6)Assume that all communication data is properly scrambled, so that its 
power spectrum is approximately white.

7)Further, make the approximation that all power from the digital 
communication lines is contained within a bandwidth between DC and 1GHz (the 
Nyquist frequency for the digital communications clock).

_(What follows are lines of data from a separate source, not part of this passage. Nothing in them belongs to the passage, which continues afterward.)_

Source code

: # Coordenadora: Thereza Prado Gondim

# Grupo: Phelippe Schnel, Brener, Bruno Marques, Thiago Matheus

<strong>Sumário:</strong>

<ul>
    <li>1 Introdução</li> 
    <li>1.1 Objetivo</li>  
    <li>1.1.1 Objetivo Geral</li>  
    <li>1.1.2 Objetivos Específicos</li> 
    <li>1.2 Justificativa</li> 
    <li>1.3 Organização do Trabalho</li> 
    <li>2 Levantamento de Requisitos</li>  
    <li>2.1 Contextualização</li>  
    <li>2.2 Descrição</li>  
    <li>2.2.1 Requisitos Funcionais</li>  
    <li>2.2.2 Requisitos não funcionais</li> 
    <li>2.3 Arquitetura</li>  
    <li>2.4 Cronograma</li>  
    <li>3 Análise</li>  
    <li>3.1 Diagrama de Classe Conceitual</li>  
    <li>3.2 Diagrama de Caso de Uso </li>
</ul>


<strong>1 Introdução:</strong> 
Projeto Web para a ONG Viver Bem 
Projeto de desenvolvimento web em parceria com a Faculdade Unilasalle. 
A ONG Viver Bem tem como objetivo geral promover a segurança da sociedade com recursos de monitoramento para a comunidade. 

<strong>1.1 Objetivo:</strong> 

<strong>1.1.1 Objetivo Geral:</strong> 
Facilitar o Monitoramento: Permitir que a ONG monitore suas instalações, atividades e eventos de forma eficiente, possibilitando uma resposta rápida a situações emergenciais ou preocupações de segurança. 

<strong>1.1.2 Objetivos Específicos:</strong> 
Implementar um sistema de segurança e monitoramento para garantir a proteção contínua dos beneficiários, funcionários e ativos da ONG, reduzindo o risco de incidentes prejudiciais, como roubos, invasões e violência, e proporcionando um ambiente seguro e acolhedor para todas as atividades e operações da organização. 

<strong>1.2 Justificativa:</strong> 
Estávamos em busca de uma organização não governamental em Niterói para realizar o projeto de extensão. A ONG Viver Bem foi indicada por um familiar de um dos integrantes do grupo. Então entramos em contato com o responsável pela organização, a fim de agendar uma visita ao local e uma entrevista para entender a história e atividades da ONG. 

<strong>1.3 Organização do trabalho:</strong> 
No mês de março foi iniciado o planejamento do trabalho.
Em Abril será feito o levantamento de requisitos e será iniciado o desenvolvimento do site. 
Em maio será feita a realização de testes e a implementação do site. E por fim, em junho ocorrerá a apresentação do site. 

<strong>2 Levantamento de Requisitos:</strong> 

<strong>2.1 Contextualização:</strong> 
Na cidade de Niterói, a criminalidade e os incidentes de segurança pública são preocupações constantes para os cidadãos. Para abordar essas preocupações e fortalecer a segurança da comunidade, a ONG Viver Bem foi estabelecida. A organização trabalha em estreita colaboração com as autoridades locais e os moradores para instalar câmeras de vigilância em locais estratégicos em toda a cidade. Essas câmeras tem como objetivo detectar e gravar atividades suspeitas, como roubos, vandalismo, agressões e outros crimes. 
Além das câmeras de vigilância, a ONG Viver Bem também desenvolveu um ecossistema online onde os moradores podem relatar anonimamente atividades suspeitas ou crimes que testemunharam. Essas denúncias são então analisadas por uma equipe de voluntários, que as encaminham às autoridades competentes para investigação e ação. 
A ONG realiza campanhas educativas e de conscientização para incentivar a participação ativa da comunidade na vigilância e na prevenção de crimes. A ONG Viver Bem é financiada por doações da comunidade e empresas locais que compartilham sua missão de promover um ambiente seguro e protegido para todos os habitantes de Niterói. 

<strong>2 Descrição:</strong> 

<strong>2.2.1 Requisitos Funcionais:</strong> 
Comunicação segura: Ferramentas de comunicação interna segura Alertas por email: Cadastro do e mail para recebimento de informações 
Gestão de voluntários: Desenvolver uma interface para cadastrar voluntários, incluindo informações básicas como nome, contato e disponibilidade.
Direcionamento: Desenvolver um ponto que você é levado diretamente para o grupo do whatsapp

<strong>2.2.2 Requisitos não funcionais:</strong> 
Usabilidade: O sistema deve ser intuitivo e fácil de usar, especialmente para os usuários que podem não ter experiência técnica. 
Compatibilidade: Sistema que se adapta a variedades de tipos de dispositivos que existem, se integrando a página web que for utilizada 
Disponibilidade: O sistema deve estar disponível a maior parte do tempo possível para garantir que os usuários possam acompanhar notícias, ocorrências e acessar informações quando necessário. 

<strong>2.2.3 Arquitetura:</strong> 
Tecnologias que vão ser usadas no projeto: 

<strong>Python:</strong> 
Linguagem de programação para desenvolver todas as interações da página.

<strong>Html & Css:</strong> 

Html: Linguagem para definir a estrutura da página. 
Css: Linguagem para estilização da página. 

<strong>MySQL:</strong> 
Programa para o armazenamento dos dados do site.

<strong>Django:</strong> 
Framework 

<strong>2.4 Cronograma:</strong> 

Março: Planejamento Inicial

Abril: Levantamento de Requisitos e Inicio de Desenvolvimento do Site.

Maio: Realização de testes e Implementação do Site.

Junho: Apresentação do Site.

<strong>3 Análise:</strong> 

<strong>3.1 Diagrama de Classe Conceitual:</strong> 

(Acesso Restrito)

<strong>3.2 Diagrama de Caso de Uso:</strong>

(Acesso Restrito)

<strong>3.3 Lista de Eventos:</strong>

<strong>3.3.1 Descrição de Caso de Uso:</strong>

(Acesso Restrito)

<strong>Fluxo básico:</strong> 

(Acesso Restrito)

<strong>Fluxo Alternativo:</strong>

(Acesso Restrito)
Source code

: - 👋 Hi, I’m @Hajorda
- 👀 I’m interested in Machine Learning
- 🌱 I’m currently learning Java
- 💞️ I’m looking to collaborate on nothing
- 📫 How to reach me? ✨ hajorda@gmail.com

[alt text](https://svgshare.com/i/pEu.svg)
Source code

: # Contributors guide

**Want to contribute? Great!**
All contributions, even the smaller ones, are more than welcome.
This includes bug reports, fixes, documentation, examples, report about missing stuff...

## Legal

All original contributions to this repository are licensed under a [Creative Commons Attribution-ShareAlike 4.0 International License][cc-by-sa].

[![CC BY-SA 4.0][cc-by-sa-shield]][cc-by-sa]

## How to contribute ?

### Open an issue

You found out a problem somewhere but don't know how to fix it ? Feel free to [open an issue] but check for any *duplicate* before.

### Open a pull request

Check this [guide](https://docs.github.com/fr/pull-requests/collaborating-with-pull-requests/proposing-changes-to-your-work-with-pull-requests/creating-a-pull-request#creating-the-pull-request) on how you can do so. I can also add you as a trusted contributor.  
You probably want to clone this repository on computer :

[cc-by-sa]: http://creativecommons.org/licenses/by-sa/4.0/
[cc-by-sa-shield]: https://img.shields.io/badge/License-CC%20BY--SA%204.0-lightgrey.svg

8)From (6) and (7) the power spectral density (PSD) for the backplane data 
is roughly -90dBc/Hz, taking our reference (0dBc) to be the power in the 10MHz 
reference clock signal (i.e. we assume the same power in both signals, but that 
the digital communication power is spread over a wide bandwidth due to 
scrambling)

9)Assuming a DC-balanced line encoding, the PSD for the communication data 
will actually roll-off at low frequencies. A quick-and-dirty MatLab simulation 
based on a PRBS of data @2GHz, encoded using 8b10b, suggests that the roll-off 
should be >30dB @ 10MHz

10)  As a result, so long as the cross-talk between the clock line and the 
digital communication lines (i.e. the S12 between the clock line and the data 
lines) for a 10MHz signal  is <~35dB (which would be extremely bad for a 10MHz 
signal!) no degradation of the DAC’s performance is expected as a result of 
cross-talk-related noise. In a well-designed backplane, the cross-talk should 
be far less than this @10MHz (see, e.g. 
http://www.harting-usa.com/fileadmin/harting/documents/public/40GBWhitePaper_01.pdf
 where the cross-talk was measured to be <60dB at 10MHz). Note that we are only 
sensitive to the cross-talk at frequencies close to 10MHz, since higher 
frequencies (e.g. 1GHz) can easily be filtered off. Thus, the fact that the 
cross-talk will be worse at higher frequencies isn’t a problem for us.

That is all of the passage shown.